711.4027/10–3048: Telegram

The Ambassador in the United Kingdom (Douglas) to the Secretary of State


4688. Following comments regarding British position as expressed in Embtel 4687, October 301 submitted by Railey, Deak, Satterthwaite:

Memorandum intended to supply full background information [Page 474] and policy guidance. Individual despatches transmitting memorandum to missions will instruct them to consult with US Mission on technique of implementation. (Text proposed instructions will be telegraphed beginning next week for Department’s information and comment and help to prepare parallel instructions to our missions.) Instructions to Middle East countries will clearly indicate objective is complete containment.
Following special cases raised by British desiring Department’s views.
Spain. British recognize Spain might be used as intermediary for indirect sale equipment to satellites but inasmuch as they expect shortly to open negotiations for air transport agreement with Spain, they are reluctant to raise another aviation problem at this time and intend send copy to Madrid information only. British asked if US prepared to approach Spain without their assistance to enlist her cooperation.
British raising question adoption this policy with governments of Canada, South Africa, India, Pakistan, they indicated they would like US make similar representations as they feel this would strengthen their hand. Same applies to Egypt.
Iran.
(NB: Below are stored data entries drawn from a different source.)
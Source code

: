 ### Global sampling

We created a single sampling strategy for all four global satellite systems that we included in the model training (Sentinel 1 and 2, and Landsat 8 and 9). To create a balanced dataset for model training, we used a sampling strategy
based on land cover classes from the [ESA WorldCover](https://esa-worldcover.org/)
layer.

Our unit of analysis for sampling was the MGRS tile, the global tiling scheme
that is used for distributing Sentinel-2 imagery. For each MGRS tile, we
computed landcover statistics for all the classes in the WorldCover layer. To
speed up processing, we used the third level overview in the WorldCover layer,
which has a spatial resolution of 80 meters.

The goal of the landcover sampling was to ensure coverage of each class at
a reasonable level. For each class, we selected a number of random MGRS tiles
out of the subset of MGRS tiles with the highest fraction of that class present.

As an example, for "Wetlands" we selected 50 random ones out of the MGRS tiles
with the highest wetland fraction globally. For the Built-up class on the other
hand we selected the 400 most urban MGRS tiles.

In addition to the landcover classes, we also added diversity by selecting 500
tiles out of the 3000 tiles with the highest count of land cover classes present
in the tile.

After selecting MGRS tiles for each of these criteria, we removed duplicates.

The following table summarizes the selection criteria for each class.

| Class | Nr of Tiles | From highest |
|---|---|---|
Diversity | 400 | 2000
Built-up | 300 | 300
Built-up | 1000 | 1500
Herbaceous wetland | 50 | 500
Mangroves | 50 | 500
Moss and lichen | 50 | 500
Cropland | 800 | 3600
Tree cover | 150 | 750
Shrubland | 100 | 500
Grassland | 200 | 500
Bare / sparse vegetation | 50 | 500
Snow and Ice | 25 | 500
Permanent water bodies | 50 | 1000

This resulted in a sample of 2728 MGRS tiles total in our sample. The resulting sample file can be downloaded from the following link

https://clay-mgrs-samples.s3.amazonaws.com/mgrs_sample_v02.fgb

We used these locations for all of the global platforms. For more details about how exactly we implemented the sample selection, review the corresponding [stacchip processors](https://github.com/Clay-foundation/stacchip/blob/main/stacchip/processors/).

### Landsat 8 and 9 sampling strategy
British believe account should be taken of Iran’s special position resulting from her proximity to USSR. It was suggested Iran may be urged to refuse satellite but merely restrict so far as practicable Soviet operations at same time refusing Soviet operations beyond Iran.
Ceylon, Siam, Burma. British see no necessity for approaching at this time.
China. Subject FonOff Far Eastern Division views British agree desirable obtain Chinese concurrence.
Latin-American countries will not be approached. We pointed out that some Latin-American registered aircraft now suspected of engaging in illicit operations and might subsequently find their way back of curtain. Hence we believe British would join with US in Latin-America if we so request.
As will be observed in memorandum to their missions, British go much further on transport aspect of policy than their October 1 reply2 indicated. It became evident from discussions and reflected in memorandum itself, that insofar as British themselves are concerned, divergence from our position is limited to their desire to retain their (1) courier service to Warsaw and (2) commercial service to Prague, However, British have not yet agreed to persuade other western European countries to give up, or to start minimum services to satellites so long as it meets conditions of subparagraph (a) of paragraph 7.

[Page 475]

Sent Department 4688; repeated via air pouch Paris 821, Bern 54, Stockholm 93, Berlin 577.
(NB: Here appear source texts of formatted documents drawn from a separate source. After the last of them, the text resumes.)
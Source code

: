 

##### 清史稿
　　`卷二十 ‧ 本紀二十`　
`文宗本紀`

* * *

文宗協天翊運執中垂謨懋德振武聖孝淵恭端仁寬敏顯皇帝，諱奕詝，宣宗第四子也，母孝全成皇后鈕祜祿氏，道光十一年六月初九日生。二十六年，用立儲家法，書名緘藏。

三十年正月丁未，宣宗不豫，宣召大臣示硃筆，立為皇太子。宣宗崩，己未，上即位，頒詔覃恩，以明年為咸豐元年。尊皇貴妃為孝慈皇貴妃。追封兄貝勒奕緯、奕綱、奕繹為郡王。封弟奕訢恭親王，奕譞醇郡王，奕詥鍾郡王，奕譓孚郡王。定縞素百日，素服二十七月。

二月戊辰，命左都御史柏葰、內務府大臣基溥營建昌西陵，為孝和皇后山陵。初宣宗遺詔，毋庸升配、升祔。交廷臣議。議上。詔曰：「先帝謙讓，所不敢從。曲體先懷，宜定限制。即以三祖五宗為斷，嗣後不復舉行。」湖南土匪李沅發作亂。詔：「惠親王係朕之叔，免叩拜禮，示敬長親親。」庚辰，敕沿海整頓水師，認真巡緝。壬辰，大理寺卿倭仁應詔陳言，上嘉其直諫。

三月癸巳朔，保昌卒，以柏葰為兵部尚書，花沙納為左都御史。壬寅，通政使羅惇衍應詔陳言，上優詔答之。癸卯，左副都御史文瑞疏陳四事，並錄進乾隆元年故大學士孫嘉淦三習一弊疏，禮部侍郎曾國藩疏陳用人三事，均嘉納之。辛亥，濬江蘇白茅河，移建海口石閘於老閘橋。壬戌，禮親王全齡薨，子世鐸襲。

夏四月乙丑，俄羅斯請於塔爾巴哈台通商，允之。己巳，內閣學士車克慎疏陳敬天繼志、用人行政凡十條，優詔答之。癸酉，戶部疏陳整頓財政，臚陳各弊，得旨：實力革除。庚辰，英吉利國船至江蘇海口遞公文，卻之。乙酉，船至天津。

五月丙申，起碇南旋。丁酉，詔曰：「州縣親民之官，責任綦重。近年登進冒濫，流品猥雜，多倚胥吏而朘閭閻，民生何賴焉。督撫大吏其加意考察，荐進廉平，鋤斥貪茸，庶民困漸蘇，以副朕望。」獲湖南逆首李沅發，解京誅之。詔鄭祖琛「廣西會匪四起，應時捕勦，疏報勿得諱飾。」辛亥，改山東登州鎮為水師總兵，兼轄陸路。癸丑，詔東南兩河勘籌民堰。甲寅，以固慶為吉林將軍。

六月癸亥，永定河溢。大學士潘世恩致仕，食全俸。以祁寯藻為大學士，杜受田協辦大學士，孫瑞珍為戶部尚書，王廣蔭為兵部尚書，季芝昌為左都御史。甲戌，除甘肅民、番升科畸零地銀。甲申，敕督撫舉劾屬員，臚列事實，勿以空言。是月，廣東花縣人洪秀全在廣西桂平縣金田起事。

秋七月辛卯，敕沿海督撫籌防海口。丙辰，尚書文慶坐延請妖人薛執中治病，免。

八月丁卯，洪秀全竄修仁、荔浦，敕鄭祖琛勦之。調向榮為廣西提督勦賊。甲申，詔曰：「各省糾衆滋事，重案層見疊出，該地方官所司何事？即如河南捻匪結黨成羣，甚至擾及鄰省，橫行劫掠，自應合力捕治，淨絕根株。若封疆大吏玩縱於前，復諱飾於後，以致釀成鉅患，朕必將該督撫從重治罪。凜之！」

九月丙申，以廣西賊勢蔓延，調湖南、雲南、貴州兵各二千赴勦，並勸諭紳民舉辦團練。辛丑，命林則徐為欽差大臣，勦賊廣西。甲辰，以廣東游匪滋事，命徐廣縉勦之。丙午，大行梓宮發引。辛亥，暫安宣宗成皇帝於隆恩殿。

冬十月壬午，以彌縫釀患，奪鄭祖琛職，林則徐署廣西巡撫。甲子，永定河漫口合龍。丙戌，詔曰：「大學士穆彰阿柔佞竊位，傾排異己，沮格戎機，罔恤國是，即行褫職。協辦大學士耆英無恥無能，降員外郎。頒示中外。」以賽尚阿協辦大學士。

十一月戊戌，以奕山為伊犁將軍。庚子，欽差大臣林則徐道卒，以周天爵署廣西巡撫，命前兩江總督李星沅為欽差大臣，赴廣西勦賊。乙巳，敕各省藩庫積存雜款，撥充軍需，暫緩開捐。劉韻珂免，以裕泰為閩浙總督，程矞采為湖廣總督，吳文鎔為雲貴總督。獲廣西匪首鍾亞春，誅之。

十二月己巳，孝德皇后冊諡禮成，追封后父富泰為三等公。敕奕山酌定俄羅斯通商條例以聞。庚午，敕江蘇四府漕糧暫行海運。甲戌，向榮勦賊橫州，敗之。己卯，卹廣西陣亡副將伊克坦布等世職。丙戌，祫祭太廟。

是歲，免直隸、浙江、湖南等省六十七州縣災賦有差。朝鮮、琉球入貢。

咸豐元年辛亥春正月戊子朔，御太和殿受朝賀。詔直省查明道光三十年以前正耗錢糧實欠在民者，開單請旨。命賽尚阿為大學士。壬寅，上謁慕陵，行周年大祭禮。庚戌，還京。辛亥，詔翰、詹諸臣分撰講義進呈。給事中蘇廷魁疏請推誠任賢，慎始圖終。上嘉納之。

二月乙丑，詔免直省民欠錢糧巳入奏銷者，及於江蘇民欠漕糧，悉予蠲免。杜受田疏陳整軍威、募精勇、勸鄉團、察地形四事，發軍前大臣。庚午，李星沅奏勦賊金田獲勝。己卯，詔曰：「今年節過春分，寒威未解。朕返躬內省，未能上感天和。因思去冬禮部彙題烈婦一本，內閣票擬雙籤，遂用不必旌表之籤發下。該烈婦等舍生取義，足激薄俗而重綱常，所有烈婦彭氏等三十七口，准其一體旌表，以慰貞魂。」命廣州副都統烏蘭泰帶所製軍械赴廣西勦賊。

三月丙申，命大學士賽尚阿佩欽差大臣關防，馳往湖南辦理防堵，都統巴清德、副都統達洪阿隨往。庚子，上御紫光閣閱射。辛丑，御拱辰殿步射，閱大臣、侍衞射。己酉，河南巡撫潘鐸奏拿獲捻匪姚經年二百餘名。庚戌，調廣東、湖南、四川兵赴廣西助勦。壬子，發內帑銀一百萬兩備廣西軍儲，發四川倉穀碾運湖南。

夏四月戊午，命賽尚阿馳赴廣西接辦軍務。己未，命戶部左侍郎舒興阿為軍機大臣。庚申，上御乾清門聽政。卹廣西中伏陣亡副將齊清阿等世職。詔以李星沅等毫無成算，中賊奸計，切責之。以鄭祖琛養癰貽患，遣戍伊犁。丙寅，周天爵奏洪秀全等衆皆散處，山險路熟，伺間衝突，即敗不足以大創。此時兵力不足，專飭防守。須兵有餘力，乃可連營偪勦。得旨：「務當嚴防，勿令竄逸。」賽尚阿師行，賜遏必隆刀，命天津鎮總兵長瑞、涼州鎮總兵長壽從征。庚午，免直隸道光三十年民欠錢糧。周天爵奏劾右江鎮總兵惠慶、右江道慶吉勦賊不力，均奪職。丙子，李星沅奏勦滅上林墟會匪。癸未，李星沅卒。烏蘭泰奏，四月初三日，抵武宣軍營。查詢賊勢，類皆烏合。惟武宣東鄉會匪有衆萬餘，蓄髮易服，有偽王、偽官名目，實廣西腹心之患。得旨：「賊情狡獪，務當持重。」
  1. Pursuant to instructions in telegram 4030, October 21, to London, supra, American representatives began discussions with British Foreign Office officials on common Satellite aviation policy. These discussions resulted in the drafting of a memorandum which the Foreign Office proposed to send to all British Missions with appropriate covering instructions. The British hoped that the Department of State would send identical memoranda to American Missions. The draft text of the proposed memorandum was included in telegram 4687, October 30, from London, not printed, and the text of the draft instructions was included in telegram 4959, November 22, from London, not printed (711.4027/10–3048 and 740.4127/11–2248). For the texts of the memorandum and the accompanying instructions as subsequently slightly amended and agreed upon by the U.S. and British Governments, see the enclosures to instruction of January 5, 1949 to Certain Diplomatic Officials, p. 481.
  2. For the text of the reply under reference here, see telegram 4340, October 1, from London, p. 467.